> _ASSIGNMENT_: Set down all the entries again, word for word.

START SOURCE RECORDS

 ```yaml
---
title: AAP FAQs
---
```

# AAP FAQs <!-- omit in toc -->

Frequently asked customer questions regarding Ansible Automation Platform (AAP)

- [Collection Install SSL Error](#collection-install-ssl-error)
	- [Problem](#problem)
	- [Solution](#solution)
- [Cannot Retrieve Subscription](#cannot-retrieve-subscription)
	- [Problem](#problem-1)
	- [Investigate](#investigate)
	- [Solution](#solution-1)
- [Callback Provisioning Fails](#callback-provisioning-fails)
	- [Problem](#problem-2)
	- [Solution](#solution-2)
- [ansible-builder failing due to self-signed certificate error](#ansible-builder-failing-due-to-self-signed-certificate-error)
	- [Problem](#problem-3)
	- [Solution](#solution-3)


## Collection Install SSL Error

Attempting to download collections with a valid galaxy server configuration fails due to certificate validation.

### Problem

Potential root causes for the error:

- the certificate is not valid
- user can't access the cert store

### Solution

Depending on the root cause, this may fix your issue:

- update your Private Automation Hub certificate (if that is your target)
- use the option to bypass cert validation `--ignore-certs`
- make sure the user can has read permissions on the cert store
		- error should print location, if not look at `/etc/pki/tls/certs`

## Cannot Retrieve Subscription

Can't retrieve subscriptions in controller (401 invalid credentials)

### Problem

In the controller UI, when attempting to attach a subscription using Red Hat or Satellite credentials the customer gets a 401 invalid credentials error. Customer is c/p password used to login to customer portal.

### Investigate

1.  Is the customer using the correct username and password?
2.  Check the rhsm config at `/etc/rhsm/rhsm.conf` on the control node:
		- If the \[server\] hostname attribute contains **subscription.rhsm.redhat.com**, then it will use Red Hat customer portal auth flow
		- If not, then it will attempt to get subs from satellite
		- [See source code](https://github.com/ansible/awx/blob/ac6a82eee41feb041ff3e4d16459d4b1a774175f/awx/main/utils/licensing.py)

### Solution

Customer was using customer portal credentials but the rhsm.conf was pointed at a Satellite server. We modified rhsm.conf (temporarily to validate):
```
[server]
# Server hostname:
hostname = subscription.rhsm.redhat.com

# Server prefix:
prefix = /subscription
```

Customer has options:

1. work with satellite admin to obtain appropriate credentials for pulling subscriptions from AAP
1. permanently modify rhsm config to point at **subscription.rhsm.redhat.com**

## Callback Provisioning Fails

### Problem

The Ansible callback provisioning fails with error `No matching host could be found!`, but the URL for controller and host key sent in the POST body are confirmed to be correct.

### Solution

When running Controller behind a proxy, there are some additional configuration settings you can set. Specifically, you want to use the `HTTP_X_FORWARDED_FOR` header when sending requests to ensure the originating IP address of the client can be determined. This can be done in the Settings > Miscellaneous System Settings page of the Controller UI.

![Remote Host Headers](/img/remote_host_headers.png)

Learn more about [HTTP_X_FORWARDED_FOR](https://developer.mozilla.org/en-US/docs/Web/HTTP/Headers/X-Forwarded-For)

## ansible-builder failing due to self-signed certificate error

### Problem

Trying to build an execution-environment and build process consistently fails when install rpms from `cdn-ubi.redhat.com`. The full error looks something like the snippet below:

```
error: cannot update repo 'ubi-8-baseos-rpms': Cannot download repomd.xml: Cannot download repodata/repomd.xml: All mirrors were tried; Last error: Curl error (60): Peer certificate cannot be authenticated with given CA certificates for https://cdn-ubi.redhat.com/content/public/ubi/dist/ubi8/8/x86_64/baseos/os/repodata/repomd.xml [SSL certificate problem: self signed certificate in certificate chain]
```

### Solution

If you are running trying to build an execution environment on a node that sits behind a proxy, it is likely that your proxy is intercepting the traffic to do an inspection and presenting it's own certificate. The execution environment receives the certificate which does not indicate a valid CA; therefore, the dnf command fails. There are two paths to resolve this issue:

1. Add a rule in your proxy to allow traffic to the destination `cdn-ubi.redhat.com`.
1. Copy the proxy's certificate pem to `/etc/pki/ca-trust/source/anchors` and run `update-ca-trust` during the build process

END SOURCE RECORDS

> _FINISHED TASK_:
 ```yaml
---
title: AAP FAQs
---
```

# AAP FAQs <!-- omit in toc -->

Frequently asked customer questions regarding Ansible Automation Platform (AAP)

- [Collection Install SSL Error](#collection-install-ssl-error)
	- [Problem](#problem)
	- [Solution](#solution)
- [Cannot Retrieve Subscription](#cannot-retrieve-subscription)
	- [Problem](#problem-1)
	- [Investigate](#investigate)
	- [Solution](#solution-1)
- [Callback Provisioning Fails](#callback-provisioning-fails)
	- [Problem](#problem-2)
	- [Solution](#solution-2)
- [ansible-builder failing due to self-signed certificate error](#ansible-builder-failing-due-to-self-signed-certificate-error)
	- [Problem](#problem-3)
	- [Solution](#solution-3)


## Collection Install SSL Error

Attempting to download collections with a valid galaxy server configuration fails due to certificate validation.

### Problem

Potential root causes for the error:

- the certificate is not valid
- user can't access the cert store

### Solution

Depending on the root cause, this may fix your issue:

- update your Private Automation Hub certificate (if that is your target)
- use the option to bypass cert validation `--ignore-certs`
- make sure the user can has read permissions on the cert store
		- error should print location, if not look at `/etc/pki/tls/certs`

## Cannot Retrieve Subscription

Can't retrieve subscriptions in controller (401 invalid credentials)

### Problem

In the controller UI, when attempting to attach a subscription using Red Hat or Satellite credentials the customer gets a 401 invalid credentials error. Customer is c/p password used to login to customer portal.

### Investigate

1.  Is the customer using the correct username and password?
2.  Check the rhsm config at `/etc/rhsm/rhsm.conf` on the control node:
		- If the \[server\] hostname attribute contains **subscription.rhsm.redhat.com**, then it will use Red Hat customer portal auth flow
		- If not, then it will attempt to get subs from satellite
		- [See source code](https://github.com/ansible/awx/blob/ac6a82eee41feb041ff3e4d16459d4b1a774175f/awx/main/utils/licensing.py)

### Solution

Customer was using customer portal credentials but the rhsm.conf was pointed at a Satellite server. We modified rhsm.conf (temporarily to validate):
```
[server]
# Server hostname:
hostname = subscription.rhsm.redhat.com

# Server prefix:
prefix = /subscription
```

Customer has options:

1. work with satellite admin to obtain appropriate credentials for pulling subscriptions from AAP
1. permanently modify rhsm config to point at **subscription.rhsm.redhat.com**

## Callback Provisioning Fails

### Problem

The Ansible callback provisioning fails with error `No matching host could be found!`, but the URL for controller and host key sent in the POST body are confirmed to be correct.

### Solution

When running Controller behind a proxy, there are some additional configuration settings you can set. Specifically, you want to use the `HTTP_X_FORWARDED_FOR` header when sending requests to ensure the originating IP address of the client can be determined. This can be done in the Settings > Miscellaneous System Settings page of the Controller UI.

![Remote Host Headers](/img/remote_host_headers.png)

Learn more about [HTTP_X_FORWARDED_FOR](https://developer.mozilla.org/en-US/docs/Web/HTTP/Headers/X-Forwarded-For)

## ansible-builder failing due to self-signed certificate error

### Problem

Trying to build an execution-environment and build process consistently fails when install rpms from `cdn-ubi.redhat.com`. The full error looks something like the snippet below:

```
error: cannot update repo 'ubi-8-baseos-rpms': Cannot download repomd.xml: Cannot download repodata/repomd.xml: All mirrors were tried; Last error: Curl error (60): Peer certificate cannot be authenticated with given CA certificates for https://cdn-ubi.redhat.com/content/public/ubi/dist/ubi8/8/x86_64/baseos/os/repodata/repomd.xml [SSL certificate problem: self signed certificate in certificate chain]
```

### Solution

If you are running trying to build an execution environment on a node that sits behind a proxy, it is likely that your proxy is intercepting the traffic to do an inspection and presenting it's own certificate. The execution environment receives the certificate which does not indicate a valid CA; therefore, the dnf command fails. There are two paths to resolve this issue:

1. Add a rule in your proxy to allow traffic to the destination `cdn-ubi.redhat.com`.
1. Copy the proxy's certificate pem to `/etc/pki/ca-trust/source/anchors` and run `update-ca-trust` during the build process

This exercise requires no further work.